## Your goal
How many lines of these entries hold the string "content"? Reply with the number alone.

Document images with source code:
---*---

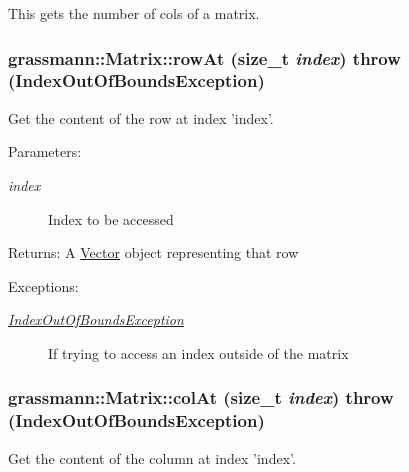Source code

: This gets the number of cols of a matrix. 

\hypertarget{classgrassmann_1_1Matrix_560a478df8082041efaa25a3b372b769}{
\subsubsection[rowAt]{ grassmann::Matrix::rowAt (size\_\-t {\em index})  throw ({\bf IndexOutOfBoundsException})}}
\label{classgrassmann_1_1Matrix_560a478df8082041efaa25a3b372b769}


Get the content of the row at index 'index'. 

\begin{Desc}
\item[Parameters:]
\begin{description}
\item[{\em index}]Index to be accessed \end{description}
\end{Desc}
\begin{Desc}
\item[Returns:]A \hyperlink{classgrassmann_1_1Vector}{Vector} object representing that row \end{Desc}
\begin{Desc}
\item[Exceptions:]
\begin{description}
\item[{\em \hyperlink{classgrassmann_1_1IndexOutOfBoundsException}{IndexOutOfBoundsException}}]If trying to access an index outside of the matrix \end{description}
\end{Desc}
\hypertarget{classgrassmann_1_1Matrix_80df98dc6f86e3cb8eb5621fb0b51179}{
\subsubsection[colAt]{ grassmann::Matrix::colAt (size\_\-t {\em index})  throw ({\bf IndexOutOfBoundsException})}}
\label{classgrassmann_1_1Matrix_80df98dc6f86e3cb8eb5621fb0b51179}


Get the content of the column at index 'index'.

---*---

## Task response
2